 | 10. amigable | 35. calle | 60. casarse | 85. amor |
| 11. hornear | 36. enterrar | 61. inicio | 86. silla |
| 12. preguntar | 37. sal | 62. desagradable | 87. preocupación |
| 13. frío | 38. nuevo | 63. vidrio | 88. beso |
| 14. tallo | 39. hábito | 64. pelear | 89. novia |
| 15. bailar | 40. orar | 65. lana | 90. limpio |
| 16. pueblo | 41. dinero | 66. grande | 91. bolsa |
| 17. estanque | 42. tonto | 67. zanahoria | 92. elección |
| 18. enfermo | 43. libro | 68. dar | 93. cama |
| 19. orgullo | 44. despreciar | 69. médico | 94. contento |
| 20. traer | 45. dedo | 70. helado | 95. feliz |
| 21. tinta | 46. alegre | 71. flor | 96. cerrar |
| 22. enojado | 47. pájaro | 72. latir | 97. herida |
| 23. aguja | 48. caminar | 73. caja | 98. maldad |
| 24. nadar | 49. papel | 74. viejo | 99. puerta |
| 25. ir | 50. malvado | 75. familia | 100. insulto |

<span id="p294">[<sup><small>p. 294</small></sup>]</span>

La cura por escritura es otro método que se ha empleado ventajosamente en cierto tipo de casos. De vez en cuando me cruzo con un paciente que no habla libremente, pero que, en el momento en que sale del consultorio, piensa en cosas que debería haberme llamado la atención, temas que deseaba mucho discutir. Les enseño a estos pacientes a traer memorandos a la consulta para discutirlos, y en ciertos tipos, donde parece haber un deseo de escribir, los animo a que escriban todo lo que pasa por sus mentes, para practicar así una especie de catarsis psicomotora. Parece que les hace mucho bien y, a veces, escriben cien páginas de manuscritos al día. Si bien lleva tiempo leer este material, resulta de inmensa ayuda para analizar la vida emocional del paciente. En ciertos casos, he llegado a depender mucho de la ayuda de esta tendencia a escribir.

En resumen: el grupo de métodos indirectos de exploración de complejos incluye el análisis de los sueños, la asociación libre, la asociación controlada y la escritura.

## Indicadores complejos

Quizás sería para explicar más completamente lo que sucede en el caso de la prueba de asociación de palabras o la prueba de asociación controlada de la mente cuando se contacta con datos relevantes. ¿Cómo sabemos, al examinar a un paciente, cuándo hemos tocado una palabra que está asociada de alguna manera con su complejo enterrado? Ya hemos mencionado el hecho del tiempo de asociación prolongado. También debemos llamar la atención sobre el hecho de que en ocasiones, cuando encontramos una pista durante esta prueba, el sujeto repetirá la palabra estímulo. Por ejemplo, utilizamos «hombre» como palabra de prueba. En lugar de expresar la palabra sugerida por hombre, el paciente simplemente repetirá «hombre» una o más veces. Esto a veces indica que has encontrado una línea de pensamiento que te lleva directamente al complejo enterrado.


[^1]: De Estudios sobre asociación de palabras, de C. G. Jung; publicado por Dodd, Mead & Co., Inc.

--------------------------------

WHAT THE EXERCISE ASKS - Repeat every entry exactly, leaving nothing out.

TASK RESULT -
 | 10. amigable | 35. calle | 60. casarse | 85. amor |
| 11. hornear | 36. enterrar | 61. inicio | 86. silla |
| 12. preguntar | 37. sal | 62. desagradable | 87. preocupación |
| 13. frío | 38. nuevo | 63. vidrio | 88. beso |
| 14. tallo | 39. hábito | 64. pelear | 89. novia |
| 15. bailar | 40. orar | 65. lana | 90. limpio |
| 16. pueblo | 41. dinero | 66. grande | 91. bolsa |
| 17. estanque | 42. tonto | 67. zanahoria | 92. elección |
| 18. enfermo | 43. libro | 68. dar | 93. cama |
| 19. orgullo | 44. despreciar | 69. médico | 94. contento |
| 20. traer | 45. dedo | 70. helado | 95. feliz |
| 21. tinta | 46. alegre | 71. flor | 96. cerrar |
| 22. enojado | 47. pájaro | 72. latir | 97. herida |
| 23. aguja | 48. caminar | 73. caja | 98. maldad |
| 24. nadar | 49. papel | 74. viejo | 99. puerta |
| 25. ir | 50. malvado | 75. familia | 100. insulto |

<span id="p294">[<sup><small>p. 294</small></sup>]</span>

La cura por escritura es otro método que se ha empleado ventajosamente en cierto tipo de casos. De vez en cuando me cruzo con un paciente que no habla libremente, pero que, en el momento en que sale del consultorio, piensa en cosas que debería haberme llamado la atención, temas que deseaba mucho discutir. Les enseño a estos pacientes a traer memorandos a la consulta para discutirlos, y en ciertos tipos, donde parece haber un deseo de escribir, los animo a que escriban todo lo que pasa por sus mentes, para practicar así una especie de catarsis psicomotora. Parece que les hace mucho bien y, a veces, escriben cien páginas de manuscritos al día. Si bien lleva tiempo leer este material, resulta de inmensa ayuda para analizar la vida emocional del paciente. En ciertos casos, he llegado a depender mucho de la ayuda de esta tendencia a escribir.

En resumen: el grupo de métodos indirectos de exploración de complejos incluye el análisis de los sueños, la asociación libre, la asociación controlada y la escritura.

## Indicadores complejos

Quizás sería para explicar más completamente lo que sucede en el caso de la prueba de asociación de palabras o la prueba de asociación controlada de la mente cuando se contacta con datos relevantes. ¿Cómo sabemos, al examinar a un paciente, cuándo hemos tocado una palabra que está asociada de alguna manera con su complejo enterrado? Ya hemos mencionado el hecho del tiempo de asociación prolongado. También debemos llamar la atención sobre el hecho de que en ocasiones, cuando encontramos una pista durante esta prueba, el sujeto repetirá la palabra estímulo. Por ejemplo, utilizamos «hombre» como palabra de prueba. En lugar de expresar la palabra sugerida por hombre, el paciente simplemente repetirá «hombre» una o más veces. Esto a veces indica que has encontrado una línea de pensamiento que te lleva directamente al complejo enterrado.


[^1]: De Estudios sobre asociación de palabras, de C. G. Jung; publicado por Dodd, Mead & Co., Inc.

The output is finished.